Even if the model has flexible input data dimensions, input data frames of an instance of a model should share the same dimension. Note that this has a default timeout of 3 seconds. If an application wants to change the time to wait for an output, set the timeout using ml_single_set_timeout().
- Since :
- 5.5
- Parameters:
-
[in] single The model handle to be inferred. [in] input The input data to be inferred. [out] output The allocated output buffer. The caller is responsible for freeing the output buffer with ml_tensors_data_destroy().
- Returns:
0
on success. Otherwise a negative error value.
- Return values:
-
ML_ERROR_NONE Successful ML_ERROR_NOT_SUPPORTED Not supported. ML_ERROR_INVALID_PARAMETER Fail. The parameter is invalid. ML_ERROR_STREAMS_PIPE Cannot push a buffer into source element. ML_ERROR_TIMED_OUT Failed to get the result from sink element.
int ml_single_open | ( | ml_single_h * | single, |
const char * | model, | ||
const ml_tensors_info_h | input_info, | ||
const ml_tensors_info_h | output_info, | ||
ml_nnfw_type_e | nnfw, | ||
ml_nnfw_hw_e | hw | ||
) |
Opens an ML model and returns the instance as a handle.
Even if the model has flexible input data dimensions, input data frames of an instance of a model should share the same dimension.
- Since :
- 5.5
- Remarks:
- http://tizen.org/privilege/mediastorage is needed if model is relevant to media storage.
- http://tizen.org/privilege/externalstorage is needed if model is relevant to external storage.
- Parameters:
-
[out] single This is the model handle opened. Users are required to close the given instance with ml_single_close(). [in] model This is the path to the neural network model file. [in] input_info This is required if the given model has flexible input dimension, where the input dimension MUST be given before executing the model. However, once it's given, the input dimension cannot be changed for the given model handle. It is required by some custom filters of NNStreamer. You may set NULL if it's not required. [in] output_info This is required if the given model has flexible output dimension. [in] nnfw The neural network framework used to open the given model. Set ML_NNFW_TYPE_ANY to let it auto-detect. [in] hw Tell the corresponding nnfw to use a specific hardware. Set ML_NNFW_HW_ANY if it does not matter.
- Returns:
0
on success. Otherwise a negative error value.
- Return values:
-
ML_ERROR_NONE Successful ML_ERROR_NOT_SUPPORTED Not supported. ML_ERROR_INVALID_PARAMETER Fail. The parameter is invalid. ML_ERROR_STREAMS_PIPE Failed to start the pipeline. ML_ERROR_PERMISSION_DENIED The application does not have the privilege to access to the media storage or external storage.

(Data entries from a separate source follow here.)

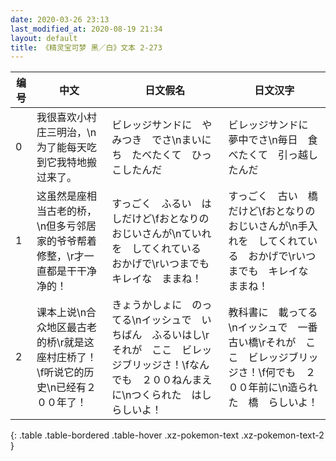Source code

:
 ```yaml
---
date: 2020-03-26 23:13
last_modified_at: 2020-08-19 21:34
layout: default
title: 《精灵宝可梦 黑／白》文本 2-273
---
```

| 编号 | 中文 | 日文假名 | 日文汉字 |
| ---- | ---- | ---- | --- |
| 0 | 我很喜欢小村庄三明治，\n为了能每天吃到它我特地搬过来了。 | ビレッジサンドに　やみつき　でさ\nまいにち　たべたくて　ひっこしたんだ | ビレッジサンドに　夢中でさ\n毎日　食べたくて　引っ越したんだ |
| 1 | 这虽然是座相当古老的桥，\n但多亏邻居家的爷爷帮着修整，\r才一直都是干干净净的！ | すっごく　ふるい　はしだけど\fおとなりの　おじいさんが\nていれを　してくれている　おかげで\rいつまでも　キレイな　ままね！ | すっごく　古い　橋だけど\fおとなりの　おじいさんが\n手入れを　してくれている　おかげで\rいつまでも　キレイな　ままね！ |
| 2 | 课本上说\n合众地区最古老的桥\r就是这座村庄桥了！\f听说它的历史\n已经有２００年了！ | きょうかしょに　のってる\nイッシュで　いちばん　ふるいはし\rそれが　ここ　ビレッジブリッジさ！\fなんでも　２００ねんまえに\nつくられた　はし　らしいよ！ | 教科書に　載ってる\nイッシュで　一番　古い橋\rそれが　ここ　ビレッジブリッジさ！\f何でも　２００年前に\n造られた　橋　らしいよ！ |
{: .table .table-bordered .table-hover .xz-pokemon-text .xz-pokemon-text-2 }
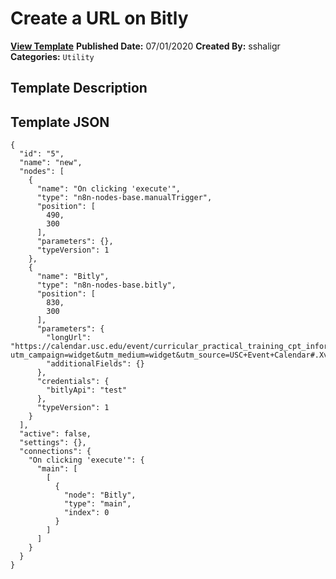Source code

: # Create a URL on Bitly

**[View Template](https://n8n.io/workflows/442-/)**  **Published Date:** 07/01/2020  **Created By:** sshaligr  **Categories:** `Utility`  

## Template Description



## Template JSON

```
{
  "id": "5",
  "name": "new",
  "nodes": [
    {
      "name": "On clicking 'execute'",
      "type": "n8n-nodes-base.manualTrigger",
      "position": [
        490,
        300
      ],
      "parameters": {},
      "typeVersion": 1
    },
    {
      "name": "Bitly",
      "type": "n8n-nodes-base.bitly",
      "position": [
        830,
        300
      ],
      "parameters": {
        "longUrl": "https://calendar.usc.edu/event/curricular_practical_training_cpt_information_session_8120?utm_campaign=widget&utm_medium=widget&utm_source=USC+Event+Calendar#.Xv0UlpNKhQK",
        "additionalFields": {}
      },
      "credentials": {
        "bitlyApi": "test"
      },
      "typeVersion": 1
    }
  ],
  "active": false,
  "settings": {},
  "connections": {
    "On clicking 'execute'": {
      "main": [
        [
          {
            "node": "Bitly",
            "type": "main",
            "index": 0
          }
        ]
      ]
    }
  }
}
```
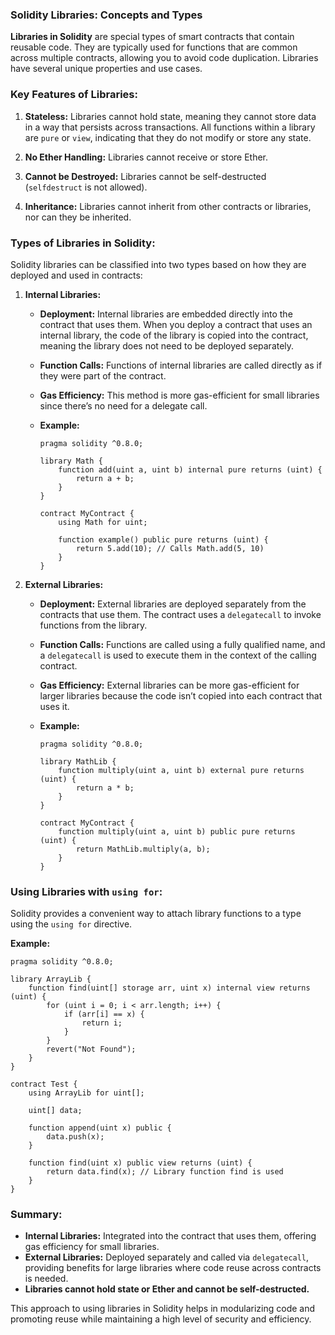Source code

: ### Solidity Libraries: Concepts and Types

**Libraries in Solidity** are special types of smart contracts that contain reusable code. They are typically used for functions that are common across multiple contracts, allowing you to avoid code duplication. Libraries have several unique properties and use cases.

### Key Features of Libraries:
1. **Stateless:** Libraries cannot hold state, meaning they cannot store data in a way that persists across transactions. All functions within a library are `pure` or `view`, indicating that they do not modify or store any state.

2. **No Ether Handling:** Libraries cannot receive or store Ether.

3. **Cannot be Destroyed:** Libraries cannot be self-destructed (`selfdestruct` is not allowed).

4. **Inheritance:** Libraries cannot inherit from other contracts or libraries, nor can they be inherited.

### Types of Libraries in Solidity:
Solidity libraries can be classified into two types based on how they are deployed and used in contracts:

1. **Internal Libraries:**
   - **Deployment:** Internal libraries are embedded directly into the contract that uses them. When you deploy a contract that uses an internal library, the code of the library is copied into the contract, meaning the library does not need to be deployed separately.
   - **Function Calls:** Functions of internal libraries are called directly as if they were part of the contract.
   - **Gas Efficiency:** This method is more gas-efficient for small libraries since there’s no need for a delegate call.
   - **Example:**

     ```solidity
     pragma solidity ^0.8.0;

     library Math {
         function add(uint a, uint b) internal pure returns (uint) {
             return a + b;
         }
     }

     contract MyContract {
         using Math for uint;

         function example() public pure returns (uint) {
             return 5.add(10); // Calls Math.add(5, 10)
         }
     }
     ```

2. **External Libraries:**
   - **Deployment:** External libraries are deployed separately from the contracts that use them. The contract uses a `delegatecall` to invoke functions from the library.
   - **Function Calls:** Functions are called using a fully qualified name, and a `delegatecall` is used to execute them in the context of the calling contract.
   - **Gas Efficiency:** External libraries can be more gas-efficient for larger libraries because the code isn’t copied into each contract that uses it.
   - **Example:**

     ```solidity
     pragma solidity ^0.8.0;

     library MathLib {
         function multiply(uint a, uint b) external pure returns (uint) {
             return a * b;
         }
     }

     contract MyContract {
         function multiply(uint a, uint b) public pure returns (uint) {
             return MathLib.multiply(a, b);
         }
     }
     ```

### Using Libraries with `using for`:

Solidity provides a convenient way to attach library functions to a type using the `using for` directive.

**Example:**

```solidity
pragma solidity ^0.8.0;

library ArrayLib {
    function find(uint[] storage arr, uint x) internal view returns (uint) {
        for (uint i = 0; i < arr.length; i++) {
            if (arr[i] == x) {
                return i;
            }
        }
        revert("Not Found");
    }
}

contract Test {
    using ArrayLib for uint[];

    uint[] data;

    function append(uint x) public {
        data.push(x);
    }

    function find(uint x) public view returns (uint) {
        return data.find(x); // Library function find is used
    }
}
```

### Summary:

- **Internal Libraries:** Integrated into the contract that uses them, offering gas efficiency for small libraries.
- **External Libraries:** Deployed separately and called via `delegatecall`, providing benefits for large libraries where code reuse across contracts is needed.
- **Libraries cannot hold state or Ether and cannot be self-destructed.**

This approach to using libraries in Solidity helps in modularizing code and promoting reuse while maintaining a high level of security and efficiency.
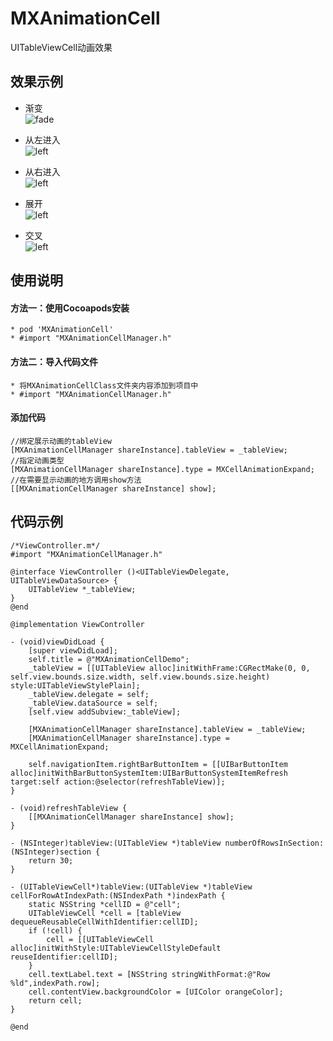 # MXAnimationCell
UITableViewCell动画效果
## 效果示例
* 渐变<br/>![fade](https://github.com/iamhmx/MXAnimationCell/blob/master/MXAnimationCellDemo/screenshots/fade.gif)
  
* 从左进入<br/>![left](https://github.com/iamhmx/MXAnimationCell/blob/master/MXAnimationCellDemo/screenshots/left.gif)

* 从右进入<br/>![left](https://github.com/iamhmx/MXAnimationCell/blob/master/MXAnimationCellDemo/screenshots/right.gif)

* 展开<br/>![left](https://github.com/iamhmx/MXAnimationCell/blob/master/MXAnimationCellDemo/screenshots/expand.gif)

* 交叉<br/>![left](https://github.com/iamhmx/MXAnimationCell/blob/master/MXAnimationCellDemo/screenshots/cross.gif)
## 使用说明
#### 方法一：使用Cocoapods安装
    * pod 'MXAnimationCell'
    * #import "MXAnimationCellManager.h"
#### 方法二：导入代码文件
    * 将MXAnimationCellClass文件夹内容添加到项目中
    * #import "MXAnimationCellManager.h"
#### 添加代码
```objc
//绑定展示动画的tableView
[MXAnimationCellManager shareInstance].tableView = _tableView;
//指定动画类型
[MXAnimationCellManager shareInstance].type = MXCellAnimationExpand;
//在需要显示动画的地方调用show方法
[[MXAnimationCellManager shareInstance] show];
```
## 代码示例
```objc
/*ViewController.m*/
#import "MXAnimationCellManager.h"

@interface ViewController ()<UITableViewDelegate, UITableViewDataSource> {
    UITableView *_tableView;
}
@end

@implementation ViewController

- (void)viewDidLoad {
    [super viewDidLoad];
    self.title = @"MXAnimationCellDemo";
    _tableView = [[UITableView alloc]initWithFrame:CGRectMake(0, 0, self.view.bounds.size.width, self.view.bounds.size.height) style:UITableViewStylePlain];
    _tableView.delegate = self;
    _tableView.dataSource = self;
    [self.view addSubview:_tableView];
    
    [MXAnimationCellManager shareInstance].tableView = _tableView;
    [MXAnimationCellManager shareInstance].type = MXCellAnimationExpand;
    
    self.navigationItem.rightBarButtonItem = [[UIBarButtonItem alloc]initWithBarButtonSystemItem:UIBarButtonSystemItemRefresh target:self action:@selector(refreshTableView)];
}

- (void)refreshTableView {
    [[MXAnimationCellManager shareInstance] show];
}

- (NSInteger)tableView:(UITableView *)tableView numberOfRowsInSection:(NSInteger)section {
    return 30;
}

- (UITableViewCell*)tableView:(UITableView *)tableView cellForRowAtIndexPath:(NSIndexPath *)indexPath {
    static NSString *cellID = @"cell";
    UITableViewCell *cell = [tableView dequeueReusableCellWithIdentifier:cellID];
    if (!cell) {
        cell = [[UITableViewCell alloc]initWithStyle:UITableViewCellStyleDefault reuseIdentifier:cellID];
    }
    cell.textLabel.text = [NSString stringWithFormat:@"Row %ld",indexPath.row];
    cell.contentView.backgroundColor = [UIColor orangeColor];
    return cell;
}

@end
```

int ml_single_set_timeout | ( | ml_single_h | single, |
unsigned int | timeout | ||
) |
Sets the maximum amount of time to wait for an output, in milliseconds.
- Since :
- 5.5
- Parameters:
-
[in] single The model handle. [in] timeout The time to wait for an output.
- Returns:
0
on success. Otherwise a negative error value.
- Return values:
-
ML_ERROR_NONE Successful ML_ERROR_NOT_SUPPORTED Not supported. ML_ERROR_INVALID_PARAMETER Fail. The parameter is invalid.